I’m Thankful For Subtle Growth

The past few years have seen a slow, incremental evolution in my spiritual walk – so slow and so incremental, in fact, that I didn’t realize it was happening until it had already happened.

Three or four years ago, I asked God to really start working on me.  I was unsatisfied with where I was at spiritually.  I felt burnt-out.  At the time, I longed to go back to a time that felt far richer in that vein: college.  Life then had been replete with ministry opportunities and rich fellowship.  I had been really involved and engaged in a bunch of different Bible studies and activities, had been a visible campus Christian leader, had a sense of mission.  And so when I prayed for God to start working on me, I had this assumption that He’d take me back there: to this time of high engagement and productivity.

That’s not what happened.

The doors of ministry and opportunity did not fly open.  The college era did not return in force.  Ministries that we’d been engaged in ended one by one, for a variety of reasons.  My husband and I even ended up switching churches during this time, overwhelmed by the sense that we didn’t belong in the congregation we’d attended for years.

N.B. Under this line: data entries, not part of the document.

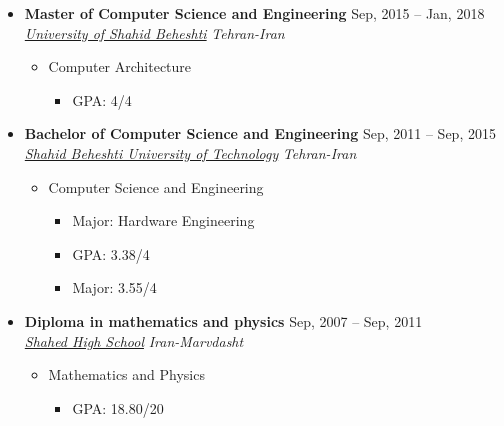 \documentclass[10pt,a4paper,sans]{moderncv} %
\begin{document}
	\begin{itemize}
		\item \textbf{Master of Computer Science and Engineering} \hfill Sep, 2015 -- Jan, 2018 \\ 
		\href{https://sbu.ac.ir/Cols/CSE/Pages/default.aspx/}{ \emph{University of Shahid Beheshti}} \hfill \emph{Tehran-Iran}
		\begin{itemize}
			\item Computer Architecture \hspace{10 pt}  %
			\begin{itemize}
				\item GPA: 4/4 \\
			\end{itemize}
		\end{itemize}
		\vspace{-1 em}
		\item \textbf{Bachelor of Computer Science and Engineering} \hfill Sep, 2011 -- Sep, 2015 \\
		\href{https://sbu.ac.ir/Cols/CSE/Pages/default.aspx/}{ \emph{Shahid Beheshti University of Technology}} \hfill \emph{Tehran-Iran}
		\begin{itemize}
			\item Computer Science and Engineering
			\begin{itemize}		
				\item Major: Hardware Engineering \hspace{10 pt} 
				\item GPA: 3.38/4
				\item Major: 3.55/4
			\end{itemize}
		\end{itemize}

		\item \textbf{Diploma in mathematics and physics} \hfill Sep, 2007 -- Sep, 2011 \\ 
		\href{https://#/}{ \emph{Shahed High School}} \hfill \emph{Iran-Marvdasht}
		\begin{itemize}
			\item Mathematics and Physics \hspace{10 pt}  %
			\begin{itemize}
				\item GPA: 18.80/20 \\
			\end{itemize}
		\end{itemize}
	\end{itemize}
\end{document}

But other things were changing, mostly inside me – so subtly that I didn’t put two and two together.  At first, it seemed like a bunch of random events.  I’ll share a few:

  • I grew irritated with and convicted by the amount of time I frittered away on the Internet and mindless activities and cut those down.
  • I started getting outside more.
  • With all this new time on my hand, I returned to old and new beloved interests: crafting, reading, writing, photography.
  • The interests became a ministry outlet.  I started writing Bible studies and books, working on ministering to others through photography, and crafting small things to give to people.
  • The joy and happiness I felt from all of the aforementioned things, plus the sense of more uncluttered time in my life, meant that I became aware of my tendency to resent or grow frustrated with the small acts of service that my life requires: making a bed, correcting a comma splice for the 3,745th time.  I started reworking those things into a sort of “daily liturgy” of work for God.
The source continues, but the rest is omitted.